■ **WHAT THE TASK REQUIRES**
Go through the data below and gather each line containing "kaette".

START RECORDS

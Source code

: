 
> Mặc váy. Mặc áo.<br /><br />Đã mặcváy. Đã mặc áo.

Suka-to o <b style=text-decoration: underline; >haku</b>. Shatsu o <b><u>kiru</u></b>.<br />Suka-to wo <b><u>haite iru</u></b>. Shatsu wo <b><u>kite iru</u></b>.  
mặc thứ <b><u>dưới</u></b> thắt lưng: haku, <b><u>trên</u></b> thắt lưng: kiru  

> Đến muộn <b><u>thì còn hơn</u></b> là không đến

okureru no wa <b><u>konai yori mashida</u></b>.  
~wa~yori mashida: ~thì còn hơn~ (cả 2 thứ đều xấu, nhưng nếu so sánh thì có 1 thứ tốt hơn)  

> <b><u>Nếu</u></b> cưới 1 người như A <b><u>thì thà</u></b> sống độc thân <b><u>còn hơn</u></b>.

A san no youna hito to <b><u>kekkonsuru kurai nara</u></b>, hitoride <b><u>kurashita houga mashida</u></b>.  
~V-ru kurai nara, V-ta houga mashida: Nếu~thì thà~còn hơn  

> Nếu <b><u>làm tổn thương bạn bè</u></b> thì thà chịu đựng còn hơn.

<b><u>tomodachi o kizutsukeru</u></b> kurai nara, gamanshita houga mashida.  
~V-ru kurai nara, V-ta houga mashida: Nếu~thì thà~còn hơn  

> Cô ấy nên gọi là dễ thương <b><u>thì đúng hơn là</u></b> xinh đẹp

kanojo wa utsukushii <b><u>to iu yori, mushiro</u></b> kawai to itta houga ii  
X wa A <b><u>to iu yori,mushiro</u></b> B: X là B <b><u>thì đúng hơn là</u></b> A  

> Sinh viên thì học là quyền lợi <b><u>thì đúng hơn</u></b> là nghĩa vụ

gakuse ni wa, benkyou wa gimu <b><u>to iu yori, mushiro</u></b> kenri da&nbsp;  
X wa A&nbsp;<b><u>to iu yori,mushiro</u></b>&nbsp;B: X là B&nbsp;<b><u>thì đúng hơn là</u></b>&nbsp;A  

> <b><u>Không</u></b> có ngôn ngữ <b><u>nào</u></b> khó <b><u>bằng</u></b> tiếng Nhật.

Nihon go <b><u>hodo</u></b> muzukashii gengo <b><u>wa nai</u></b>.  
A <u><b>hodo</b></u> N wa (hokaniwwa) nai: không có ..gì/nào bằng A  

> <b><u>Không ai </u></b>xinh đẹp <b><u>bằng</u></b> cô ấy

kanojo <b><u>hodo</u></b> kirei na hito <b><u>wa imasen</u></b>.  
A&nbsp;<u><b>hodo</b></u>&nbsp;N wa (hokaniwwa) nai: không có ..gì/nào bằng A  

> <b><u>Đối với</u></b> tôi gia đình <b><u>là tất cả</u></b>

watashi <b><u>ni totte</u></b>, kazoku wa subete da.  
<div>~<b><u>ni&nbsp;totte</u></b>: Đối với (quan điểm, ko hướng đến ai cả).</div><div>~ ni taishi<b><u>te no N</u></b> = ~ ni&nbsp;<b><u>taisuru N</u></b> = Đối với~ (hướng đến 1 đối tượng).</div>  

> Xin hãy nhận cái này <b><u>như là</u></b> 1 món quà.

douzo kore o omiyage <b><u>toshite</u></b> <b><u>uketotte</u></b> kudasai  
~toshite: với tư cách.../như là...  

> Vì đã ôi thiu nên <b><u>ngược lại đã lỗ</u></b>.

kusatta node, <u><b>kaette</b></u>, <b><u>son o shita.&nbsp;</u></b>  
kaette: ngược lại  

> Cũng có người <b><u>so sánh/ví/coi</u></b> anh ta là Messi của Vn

END RECORDS

■ **EXERCISE ANSWER**
kusatta node, <u><b>kaette</b></u>, <b><u>son o shita.&nbsp;</u></b>  
kaette: ngược lại  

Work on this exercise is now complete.